“We are all patients” … NOT #medx

One of the comments that was made, and repeated several times on the first day of the Medicine X Ed conference I attended last week was “we are all patients”.

This caused me to tweet out:

I had not really thought about the problem with this rhetoric before, but when I heard the statement I felt it. The emotional me recoiled at the statement. I felt that my experiences as someone who has undergone diagnosis and treatment for breast cancer, and someone who is figuring out how to navigate hormone therapy and celiac disease, who has spend the better part of the last year and half attending to two or more healthcare related appointments each week, was discounted as “normal”. My experience was in no way unique or special. Saying that “we are all patients” is saying that the patient experience is something that is normal.

Carolyn Thomas of @heartsisters explains it well in her post: “We are all patients.” No you’re not.

What really struck me though, was that my response to the statement was an emotional one. It wasn’t rational Becky disagreeing with the statement. It was emotional Becky feeling like my experience as a patient had been silenced and discounted. That my story was no longer an important story to be told. I was no longer an epatient ‘expert’.

Of course, academic me knows better. Academic me heard it and saw a parallel to the ‘all lives matter’ argument that is sometimes used to silence the #blacklivesmatter movement. If you are not familiar with what is wrong with the ‘All lives matter’ argument, please read this great article by David Bedrick – What’s the Matter with ‘All Lives Matter’.  It is, perhaps, because I had read that article that I saw the parallel in what was happening at Medicine X Ed.

I’m kind of sad that my tweet didn’t get more favorites or retweets. I think it is important that we stop saying ‘we are all patients’ at medical conferences and within medical education. Unless you’ve experience critical/chronic illness, you cannot even begin to imagine what it means to be a patient.

4 responses

  1. […] have written before on how I despise the language of “everyone is a patient” as it really just serves to silence those who have critical illness experience with the […]

  2. […] have written before on how I despise the language of “everyone is a patient” as it really just serves to silence those who have critical illness experience with the […]

  3. scottx5 Avatar

    Prior to heart problems and cancer I assumed such highly trained people as doctors and especially specialists, exposed to so much university level thinking, would somehow emerge intelligent. Or caring? No. The majority are self-involved and are clearly way too inattentive to even model being sick. Why should they anyway? As career-directed wonder-kids where would they learn about things getting beyond their control?

  4. Carolyn Thomas Avatar

    Dear Becky – thanks so much for including a link to my Heart Sisters blog post “We Are All Patients. No, You’re Not”. I too have always felt a twinge of *something* whenever hearing that “we are all patients” line.

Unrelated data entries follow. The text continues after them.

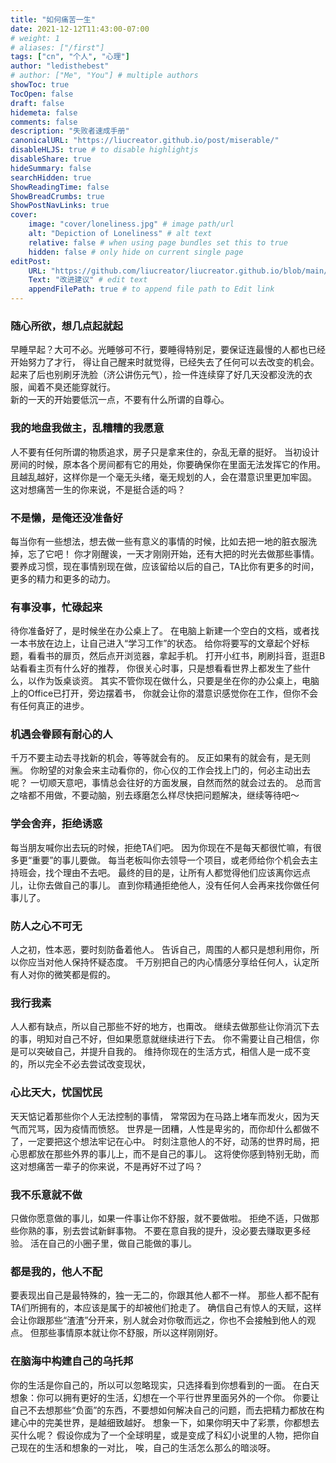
 ```yaml
---
title: "如何痛苦一生"
date: 2021-12-12T11:43:00-07:00
# weight: 1
# aliases: ["/first"]
tags: ["cn", "个人", "心理"]
author: "ledisthebest"
# author: ["Me", "You"] # multiple authors
showToc: true
TocOpen: false
draft: false
hidemeta: false
comments: false
description: "失败者速成手册"
canonicalURL: "https://liucreator.github.io/post/miserable/"
disableHLJS: true # to disable highlightjs
disableShare: true
hideSummary: false
searchHidden: true
ShowReadingTime: false
ShowBreadCrumbs: true
ShowPostNavLinks: true
cover:
    image: "cover/loneliness.jpg" # image path/url
    alt: "Depiction of Loneliness" # alt text
    relative: false # when using page bundles set this to true
    hidden: false # only hide on current single page
editPost:
    URL: "https://github.com/liucreator/liucreator.github.io/blob/main/content"
    Text: "改进建议" # edit text
    appendFilePath: true # to append file path to Edit link
---
```


### 随心所欲，想几点起就起
早睡早起？大可不必。光睡够可不行，要睡得特别足，要保证连最慢的人都也已经开始努力了才行，
得让自己醒来时就觉得，已经失去了任何可以去改变的机会。
起来了后也别刷牙洗脸（济公讲伤元气），捡一件连续穿了好几天没都没洗的衣服，闻着不臭还能穿就行。  
新的一天的开始要低沉一点，不要有什么所谓的自尊心。

### 我的地盘我做主，乱糟糟的我愿意
人不要有任何所谓的物质追求，房子只是拿来住的，杂乱无章的挺好。
当初设计房间的时候，原本各个房间都有它的用处，你要确保你在里面无法发挥它的作用。
且越乱越好，这样你是一个毫无头绪，毫无规划的人，会在潜意识里更加牢固。
这对想痛苦一生的你来说，不是挺合适的吗？

### 不是懒，是俺还没准备好
每当你有一些想法，想去做一些有意义的事情的时候，比如去把一地的脏衣服洗掉，忘了它吧！
你才刚醒诶，一天才刚刚开始，还有大把的时光去做那些事情。
要养成习惯，现在事情别现在做，应该留给以后的自己，TA比你有更多的时间，更多的精力和更多的动力。

### 有事没事，忙碌起来
待你准备好了，是时候坐在办公桌上了。
在电脑上新建一个空白的文档，或者找一本书放在边上，让自己进入“学习工作”的状态。
给你将要写的文章起个好标题，看看书的扉页，然后点开浏览器，拿起手机。
打开小红书，刷刷抖音，逛逛B站看看主页有什么好的推荐，
你很关心时事，只是想看看世界上都发生了些什么，以作为饭桌谈资。
其实不管你现在做什么，只要是坐在你的办公桌上，电脑上的Office已打开，旁边摆着书，
你就会让你的潜意识感觉你在工作，但你不会有任何真正的进步。

### 机遇会眷顾有耐心的人
千万不要主动去寻找新的机会，等等就会有的。
反正如果有的就会有，是无则🈚。
你盼望的对象会来主动看你的，你心仪的工作会找上门的，何必主动出去呢？
一切顺天意吧，事情总会往好的方面发展，自然而然的就会过去的。
总而言之啥都不用做，不要动脑，别去琢磨怎么样尽快把问题解决，继续等待吧～

### 学会舍弃，拒绝诱惑
每当朋友喊你出去玩的时候，拒绝TA们吧。
因为你现在不是每天都很忙嘛，有很多更“重要”的事儿要做。
每当老板叫你去领导一个项目，或老师给你个机会去主持班会，找个理由不去吧。
最终的目的是，让所有人都觉得他们应该离你远点儿，让你去做自己的事儿。
直到你精通拒绝他人，没有任何人会再来找你做任何事儿了。

### 防人之心不可无
人之初，性本恶，要时刻防备着他人。
告诉自己，周围的人都只是想利用你，所以你应当对他人保持怀疑态度。
千万别把自己的内心情感分享给任何人，认定所有人对你的微笑都是假的。

### 我行我素
人人都有缺点，所以自己那些不好的地方，也甭改。
继续去做那些让你消沉下去的事，明知对自己不好，但如果愿意就继续进行下去。
你不需要让自己相信，你是可以突破自己，并提升自我的。
维持你现在的生活方式，相信人是一成不变的，所以完全不必去尝试改变现状，

### 心比天大，忧国忧民
天天惦记着那些你个人无法控制的事情，
常常因为在马路上堵车而发火，因为天气而咒骂，因为疫情而愤怒。
世界是一团糟，人性是卑劣的，而你却什么都做不了，一定要把这个想法牢记在心中。
时刻注意他人的不好，动荡的世界时局，把心思都放在那些外界的事儿上，而不是自己的事儿。
这将使你感到特别无助，而这对想痛苦一辈子的你来说，不是再好不过了吗？

### 我不乐意就不做
只做你愿意做的事儿，如果一件事让你不舒服，就不要做啦。
拒绝不适，只做那些你熟的事，别去尝试新鲜事物。
不要在意自我的提升，没必要去赚取更多经验。
活在自己的小圈子里，做自己能做的事儿。

### 都是我的，他人不配
要表现出自己是最特殊的，独一无二的，你跟其他人都不一样。
那些人都不配有TA们所拥有的，本应该是属于的却被他们抢走了。
确信自己有惊人的天赋，这样会让你跟那些“渣渣”分开来，别人就会对你敬而远之，你也不会接触到他人的观点。
但那些事情原本就让你不舒服，所以这样刚刚好。

### 在脑海中构建自己的乌托邦
你的生活是你自己的，所以可以忽略现实，只选择看到你想看到的一面。
在白天想象：你可以拥有更好的生活，幻想在一个平行世界里面另外的一个你。
你要让自己不去想那些“负面”的东西，不要想如何解决自己的问题，而去把精力都放在构建心中的完美世界，是越细致越好。
想象一下，如果你明天中了彩票，你都想去买什么呢？
假设你成为了一个全球明星，或是变成了科幻小说里的人物，把你自己现在的生活和想象的一对比，
唉，自己的生活怎么那么的暗淡呀。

I suspect that comment stems from what Dr. Ann Becker-Schutte calls “healthy privilege” – because if somebody has never lived with chronic illness and pain and exhaustion or other debilitating daily companions, that person simply has no clue what it’s actually like to actually “be” a real patient, as I wrote in my blog article.

    And, as I also wrote, saying “We are all patients” has often been used by those with healthy privilege to justify NOT including real patients at health conferences. Medicine X is changing that, but it’s also a gathering of outliers. The docs, nurses and health care professionals who are attracted to Stanford are preaching to the choir, a kind of magical thinking experience where patients are included and acknowledged and lauded. Yet last year, there were apparently some rumblings about the “patient voice” being “too loud”. Not literally … Colleen Young at #hcsmca did a tweetchat on that topic. “Has the patient voice silenced others?” https://cyhealthcommunications.wordpress.com/2015/04/28/has-the-patient-voice-silenced-others-balancing-voices-for-better-health-care/

    When I attended MedX on an ePatient Scholarship in 2012, there was a Patient Lounge for those of us who felt too ill to make it through long days at such a fast-paced event, so we could have a place to rest or nap or just find a quiet place to recharge. It was a fantastic and innovative idea. On my last day at Stanford, I was lying on the little cot one afternoon trying to snooze when a non-patient physician ran in and jumped onto the cot next to me, saying in a booming loud voice that he hoped nobody would mind if HE had a lie-down in this room, too. What happened to this special place uniquely for patient’s needs? Now we’re expected to acquiesce that even in a Patients’ Lounge, doctors are patients too??!??! Is the patient’s very identity being co-opted even when we’re trying to have a wee lie-down?

    I agree with you 100%, and thanks for that #BlackLivesMatter link, too.